I too believe in resurgency, but we associate different factors to why it happens. I believe it happens because the root cause of insurgency is government. When government is out of touch with various segments of its populace in certain fundamental human nature (rather than Western nature) ways, conditions of insurgency exist that are easily exploited by external or internal actors. This continues until such time as those conditions are addressed.

This is why when an insurgent "wins" it does not automatically end the "insurgency." The successful insurgent becomes immediately a struggling counterinsurgent until such time as the conditions of insurgency are addressed. Those who fail to address those conditions suffer the same fate that they dished out to their predecessor. Most insurgents have no interest in bringing good governance to the people, they merely take advantage of poor governance to put themselves into the power position. The American experience is unique in that regard. But for the moral stand of one man, America would likely have become a Kingdom and suffered an even rougher transition to stability than the one we took.

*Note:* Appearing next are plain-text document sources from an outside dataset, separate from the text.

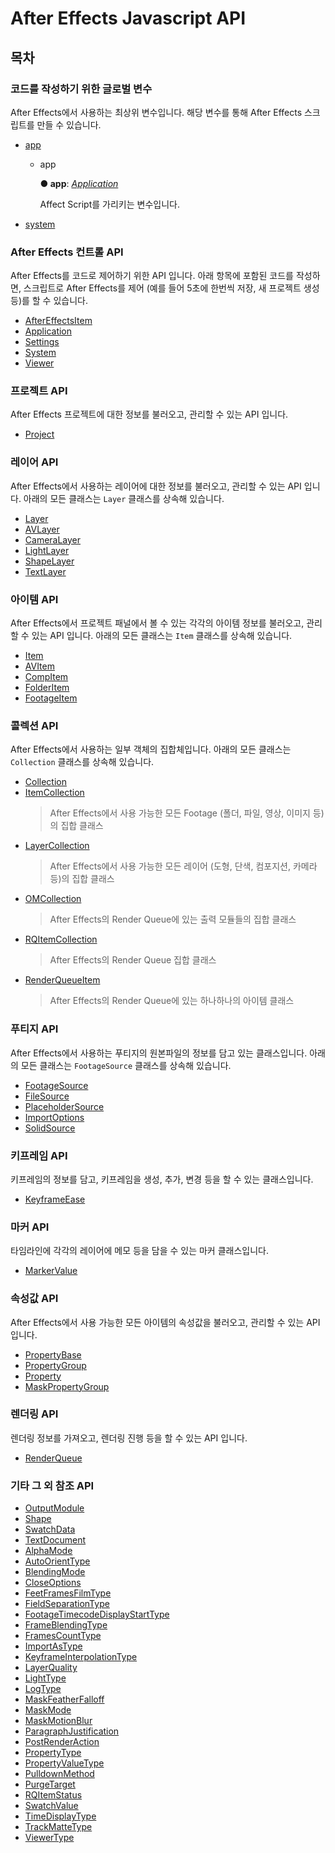 # After Effects Javascript API

## 목차

### 코드를 작성하기 위한 글로벌 변수

After Effects에서 사용하는 최상위 변수입니다. 해당 변수를 통해 After Effects 스크립트를 만들 수 있습니다.

- [app](README.md#app)

  - app

    **● app**: _[Application](/javascript-api/api/controls/application-class.md)_

    Affect Script를 가리키는 변수입니다.

- [system](/javascript-api/api/controls/system-class.md)

<a id="app"></a>

### After Effects 컨트롤 API

After Effects를 코드로 제어하기 위한 API 입니다. 아래 항목에 포함된 코드를 작성하면, 스크립트로 After Effects를 제어 (예를 들어 5초에 한번씩 저장, 새 프로젝트 생성 등)를 할 수 있습니다.

- [AfterEffectsItem](/javascript-api/api/item/aftereffectsitem-class.md)
- [Application](/javascript-api/api/controls/application-class.md)
- [Settings](/javascript-api/api/controls/settings-class.md)
- [System](/javascript-api/api/controls/system-class.md)
- [Viewer](/javascript-api/api/controls/viewer-class.md)

### 프로젝트 API

After Effects 프로젝트에 대한 정보를 불러오고, 관리할 수 있는 API 입니다.

- [Project](/javascript-api/api/project/project-class.md)

### 레이어 API

After Effects에서 사용하는 레이어에 대한 정보를 불러오고, 관리할 수 있는 API 입니다. 아래의 모든 클래스는 `Layer` 클래스를 상속해 있습니다.

- [Layer](/javascript-api/api/layer/layer-class.md)
- [AVLayer](/javascript-api/api/layer/avlayer-class.md)
- [CameraLayer](/javascript-api/api/layer/cameralayer-class.md)
- [LightLayer](/javascript-api/api/layer/lightlayer-class.md)
- [ShapeLayer](/javascript-api/api/layer/shapelayer-class.md)
- [TextLayer](/javascript-api/api/layer/textlayer-class.md)

### 아이템 API

After Effects에서 프로젝트 패널에서 볼 수 있는 각각의 아이템 정보를 불러오고, 관리할 수 있는 API 입니다. 아래의 모든 클래스는 `Item` 클래스를 상속해 있습니다.

- [Item](/javascript-api/api/item/item-class.md)
- [AVItem](/javascript-api/api/item/avitem-class.md)
- [CompItem](/javascript-api/api/item/compitem-class.md)
- [FolderItem](/javascript-api/api/item/folderitem-class.md)
- [FootageItem](/javascript-api/api/item/footageitem-class.md)

### 콜렉션 API

After Effects에서 사용하는 일부 객체의 집합체입니다. 아래의 모든 클래스는 `Collection` 클래스를 상속해 있습니다.

- [Collection](/javascript-api/api/collection/collection-class.md)
- [ItemCollection](/javascript-api/api/collection/itemcollection-class.md)
  > After Effects에서 사용 가능한 모든 Footage (폴더, 파일, 영상, 이미지 등)의 집합 클래스
- [LayerCollection](/javascript-api/api/collection/layercollection-class.md)
  > After Effects에서 사용 가능한 모든 레이어 (도형, 단색, 컴포지션, 카메라 등)의 집합 클래스
- [OMCollection](/javascript-api/api/collection/omcollection-class.md)
  > After Effects의 Render Queue에 있는 출력 모듈들의 집합 클래스
- [RQItemCollection](/javascript-api/api/collection/rqitemcollection-class.md)
  > After Effects의 Render Queue 집합 클래스
- [RenderQueueItem](/javascript-api/api/collection/renderqueueitem-class.md)
  > After Effects의 Render Queue에 있는 하나하나의 아이템 클래스

### 푸티지 API

After Effects에서 사용하는 푸티지의 원본파일의 정보를 담고 있는 클래스입니다. 아래의 모든 클래스는 `FootageSource` 클래스를 상속해 있습니다.

- [FootageSource](/javascript-api/api/footage/footagesource-class.md)
- [FileSource](/javascript-api/api/footage/filesource-class.md)
- [PlaceholderSource](javascript-api/api/footage/placeholdersource-class.md)
- [ImportOptions](/javascript-api/api/footage/importoptions-class.md)
- [SolidSource](/javascript-api/api/footage/solidsource-class.md)

### 키프레임 API

키프레임의 정보를 담고, 키프레임을 생성, 추가, 변경 등을 할 수 있는 클래스입니다.

- [KeyframeEase](/javascript-api/api/keyframe/keyframeease-class.md)

### 마커 API

타임라인에 각각의 레이어에 메모 등을 담을 수 있는 마커 클래스입니다.

- [MarkerValue](/javascript-api/api/marker/markervalue-class.md)

### 속성값 API

After Effects에서 사용 가능한 모든 아이템의 속성값을 불러오고, 관리할 수 있는 API 입니다.

- [PropertyBase](/javascript-api/api/property/propertybase-class.md)
- [PropertyGroup](/javascript-api/api/property/propertygroup-class.md)
- [Property](/javascript-api/api/property/property-class.md)
- [MaskPropertyGroup](/javascript-api/api/property/maskpropertygroup-class.md)

### 렌더링 API

렌더링 정보를 가져오고, 렌더링 진행 등을 할 수 있는 API 입니다.

- [RenderQueue](/javascript-api/api/render/renderqueue-class.md)

### 기타 그 외 참조 API

- [OutputModule](/javascript-api/api/etc/classes/outputmodule-class.md)
- [Shape](/javascript-api/api/etc/classes/shape-class.md)
- [SwatchData](/javascript-api/api/etc/classes/swatchdata-class.md)
- [TextDocument](/javascript-api/api/etc/classes/textdocument-class.md)
- [AlphaMode](/javascript-api/api/etc/enums/_affectscript_.affectscriptapi.alphamode.md)
- [AutoOrientType](/javascript-api/api/etc/enums/_affectscript_.affectscriptapi.autoorienttype.md)
- [BlendingMode](/javascript-api/api/etc/enums/_affectscript_.affectscriptapi.blendingmode.md)
- [CloseOptions](/javascript-api/api/etc/enums/_affectscript_.affectscriptapi.closeoptions.md)
- [FeetFramesFilmType](/javascript-api/api/etc/enums/_affectscript_.affectscriptapi.feetframesfilmtype.md)
- [FieldSeparationType](/javascript-api/api/etc/enums/_affectscript_.affectscriptapi.fieldseparationtype.md)
- [FootageTimecodeDisplayStartType](/javascript-api/api/etc/enums/_affectscript_.affectscriptapi.footagetimecodedisplaystarttype.md)
- [FrameBlendingType](/javascript-api/api/etc/enums/_affectscript_.affectscriptapi.frameblendingtype.md)
- [FramesCountType](/javascript-api/api/etc/enums/_affectscript_.affectscriptapi.framescounttype.md)
- [ImportAsType](/javascript-api/api/etc/enums/_affectscript_.affectscriptapi.importastype.md)
- [KeyframeInterpolationType](/javascript-api/api/etc/enums/_affectscript_.affectscriptapi.keyframeinterpolationtype.md)
- [LayerQuality](/javascript-api/api/etc/enums/_affectscript_.affectscriptapi.layerquality.md)
- [LightType](/javascript-api/api/etc/enums/_affectscript_.affectscriptapi.lighttype.md)
- [LogType](/javascript-api/api/etc/enums/_affectscript_.affectscriptapi.logtype.md)
- [MaskFeatherFalloff](/javascript-api/api/etc/enums/_affectscript_.affectscriptapi.maskfeatherfalloff.md)
- [MaskMode](/javascript-api/api/etc/enums/_affectscript_.affectscriptapi.maskmode.md)
- [MaskMotionBlur](/javascript-api/api/etc/enums/_affectscript_.affectscriptapi.maskmotionblur.md)
- [ParagraphJustification](/javascript-api/api/etc/enums/_affectscript_.affectscriptapi.paragraphjustification.md)
- [PostRenderAction](/javascript-api/api/etc/enums/_affectscript_.affectscriptapi.postrenderaction.md)
- [PropertyType](/javascript-api/api/etc/enums/_affectscript_.affectscriptapi.propertytype.md)
- [PropertyValueType](/javascript-api/api/etc/enums/_affectscript_.affectscriptapi.propertyvaluetype.md)
- [PulldownMethod](/javascript-api/api/etc/enums/_affectscript_.affectscriptapi.pulldownmethod.md)
- [PurgeTarget](/javascript-api/api/etc/enums/_affectscript_.affectscriptapi.purgetarget.md)
- [RQItemStatus](/javascript-api/api/etc/enums/_affectscript_.affectscriptapi.rqitemstatus.md)
- [SwatchValue](/javascript-api/api/etc/enums/_affectscript_.affectscriptapi.swatchvalue.md)
- [TimeDisplayType](/javascript-api/api/etc/enums/_affectscript_.affectscriptapi.timedisplaytype.md)
- [TrackMatteType](/javascript-api/api/etc/enums/_affectscript_.affectscriptapi.trackmattetype.md)
- [ViewerType](/javascript-api/api/etc/enums/_affectscript_.affectscriptapi.viewertype.md)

The big difference in insurgency today are the tools of globalization. These do not change the nature of insurgency, IMO, but they do certainly change the impact of insurgency, the resilliance of insurgency and the TTPs that are apt to work.

One could contribute to suppressing an insurgency in the 1950s by "separating the insurgent from the populace," today such separation is virtually impossible. Not only are they connected to the populace, but they are connected to the world. In essence, government can no longer ignore the people and suppress their voice. Governments must actually answer to their people.

This same factor has also rendered obsolete the tried and true policy TTP of "friendly dictators". Now these populace are able to reach out and touch the external parties that enable their governments to act with impunity. The US still has far too many friendly dictators on the books, and the fact that we are attacked most by the populaces of our allies rather than the populaces of our enemies is a powerful metric that we would be wise to quit ignoring. Attacking the foreign enabler government is often easier than attacking the domestic impune government. This makes AQ's UW efforts fairly easy. A shift in focus from helping governments suppress their populaces to one of helping populaces address their governments is more in line with our principles as a nation and would take away much of the impetus behind international acts of terrorism that exists today.

Even the current administration is careful not to call out these allies when speaking about civil rights abuses. The hypocrisy is deafening in its silence.